Activity:
I need each line of the entries below that includes the string "username".

[Dataset entries]

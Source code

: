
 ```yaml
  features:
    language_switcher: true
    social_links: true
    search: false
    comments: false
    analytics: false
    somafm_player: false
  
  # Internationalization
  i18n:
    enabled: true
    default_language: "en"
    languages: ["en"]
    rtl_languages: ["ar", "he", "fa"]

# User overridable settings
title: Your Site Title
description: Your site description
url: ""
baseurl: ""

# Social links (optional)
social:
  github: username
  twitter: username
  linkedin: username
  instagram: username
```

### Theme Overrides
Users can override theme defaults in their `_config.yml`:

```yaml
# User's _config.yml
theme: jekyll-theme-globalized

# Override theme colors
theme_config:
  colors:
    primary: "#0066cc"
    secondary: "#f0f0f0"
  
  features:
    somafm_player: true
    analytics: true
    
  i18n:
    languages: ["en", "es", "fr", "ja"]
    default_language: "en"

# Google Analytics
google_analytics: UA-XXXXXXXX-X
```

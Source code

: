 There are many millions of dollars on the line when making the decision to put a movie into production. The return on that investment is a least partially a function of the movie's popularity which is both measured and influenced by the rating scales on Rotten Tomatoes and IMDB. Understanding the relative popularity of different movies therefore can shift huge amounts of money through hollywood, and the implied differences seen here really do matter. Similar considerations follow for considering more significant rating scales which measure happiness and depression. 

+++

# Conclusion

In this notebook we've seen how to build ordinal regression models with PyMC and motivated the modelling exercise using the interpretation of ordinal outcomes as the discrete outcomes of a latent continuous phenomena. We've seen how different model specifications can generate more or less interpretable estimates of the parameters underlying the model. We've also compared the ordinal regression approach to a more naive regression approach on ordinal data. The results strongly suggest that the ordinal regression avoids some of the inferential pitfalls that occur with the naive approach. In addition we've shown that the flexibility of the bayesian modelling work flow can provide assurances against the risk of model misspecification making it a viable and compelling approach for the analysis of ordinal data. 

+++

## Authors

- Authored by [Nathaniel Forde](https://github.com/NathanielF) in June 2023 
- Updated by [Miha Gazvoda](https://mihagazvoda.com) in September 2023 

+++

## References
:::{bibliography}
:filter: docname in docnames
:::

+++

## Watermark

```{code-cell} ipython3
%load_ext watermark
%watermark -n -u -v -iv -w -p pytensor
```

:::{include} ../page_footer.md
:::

Exercise solution:
  github: username
  twitter: username
  linkedin: username
  instagram: username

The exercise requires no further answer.